Но здесь присутствует определенный парадокс: хорошо известно, «что делать», – надо существенно ограничить или устранить выбросы углекислого газа. Мы совершенно точно знаем, как следует поступить. Но почему же тогда мы не совершаем эти шаги? Здесь есть несколько отличных способов найти для себя оправдание. Например, можно заявить, что неолиберальный капитализм настолько репрессивен и вездесущ, что только глобальная революция могла бы подорвать структуры, загрязняющие биосферу выбросами углекислоты, а именно большие корпорации. Так что сначала должна произойти такая большая социальная революция, а потом, как только мы начнем относиться друг к другу правильно, мы сможем заняться сокращением выбросов углекислого газа.

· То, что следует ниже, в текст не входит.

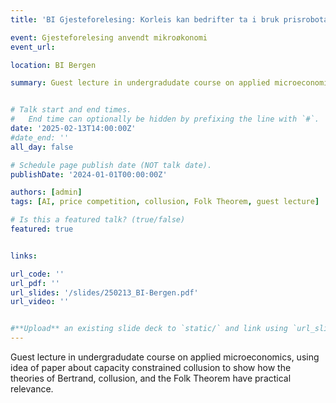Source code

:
 ```yaml
---
title: 'BI Gjesteforelesing: Korleis kan bedrifter ta i bruk prisrobotar for å effektivt sette prisar i marknaden, og kva er konsekvensane for konkurransen?'

event: Gjesteforelesing anvendt mikroøkonomi
event_url: 

location: BI Bergen

summary: Guest lecture in undergradudate course on applied microeconomics, using idea of paper about capacity constrained collusion to show how the theories of Bertrand, collusion, and the Folk Theorem have practical relevance.


# Talk start and end times.
#   End time can optionally be hidden by prefixing the line with `#`.
date: '2025-02-13T14:00:00Z'
#date_end: ''
all_day: false

# Schedule page publish date (NOT talk date).
publishDate: '2024-01-01T00:00:00Z'

authors: [admin]
tags: [AI, price competition, collusion, Folk Theorem, guest lecture]

# Is this a featured talk? (true/false)
featured: true


links:

url_code: ''
url_pdf: ''
url_slides: '/slides/250213_BI-Bergen.pdf'
url_video: ''


#**Upload** an existing slide deck to `static/` and link using `url_slides` parameter in the front matter of the talk file
---
```


Guest lecture in undergradudate course on applied microeconomics, using idea of paper about capacity constrained collusion to show how the theories of Bertrand, collusion, and the Folk Theorem have practical relevance.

Разве в каком-то странном смысле не тот же аргумент был предъявлен Индией на конференции по изменению климата в Копенгагене в 2009 году? Индия утверждала, что не может ограничить выброс углекислого газа, поскольку сначала ей нужно пройти тот же путь «развития», что был у Запада. Как только она станет обществом соответствующего типа, она сможет подумать о том, как наносить поменьше вреда.

Даже если предположить, что эта стратегия на самом деле сработает, к тому времени, когда вы получите желаемое, Земля уже успеет расплавиться.

Вещи и веще-данные

«Что же нам делать?» – вопрос мистический: имеется совершенно точное описание требуемых мер, но у нас никогда не будет ощущения, что мы делаем всё абсолютно правильно, даже если попробуем. Вот в чем парадокс: мы знаем, как следует поступить, и вместе с тем не сможем подняться на достаточную высоту над миром, чтобы посмотреть, как именно выглядит ситуация. И это крайне странно, поскольку тут совмещаются два факта: у нас есть точные данные и решения, однако – вместе с тем — в нагрузку идет неспособность увидеть за деревьями лес. Всё время кажется, что деревьев слишком много.

Кстати, проблема намного «интереснее» (то есть хуже), чем я только что сказал. Дело в том, что всякое действие как таковое всегда будет страдать тем же парадоксом. Например, вы «знаете, что делать», и тем самым предполагается, что индивиды или малые группы должны сократить выброс углекислоты, а не разрушать глобальный капитализм или же избегать тех способов современного производства, которые ведут к загрязнению. Вы никогда не сможете проверить заранее, окажут ли ваши действия желаемый эффект; в частности, вы знаете, что Земля настолько велика, что ваше малое дело не будет иметь никакого особенного значения. В действительности ваш личный выброс углекислоты, скорее всего, статистически вообще не имеет никакого значения. Однако миллиарды таких выбросов как раз и вызывают глобальное потепление. Так гласят ваши данные. Но если не делать вообще ничего – это и будет проблемой, а значит, чувство бессилия или, наоборот, самоуверенности тоже не сработает.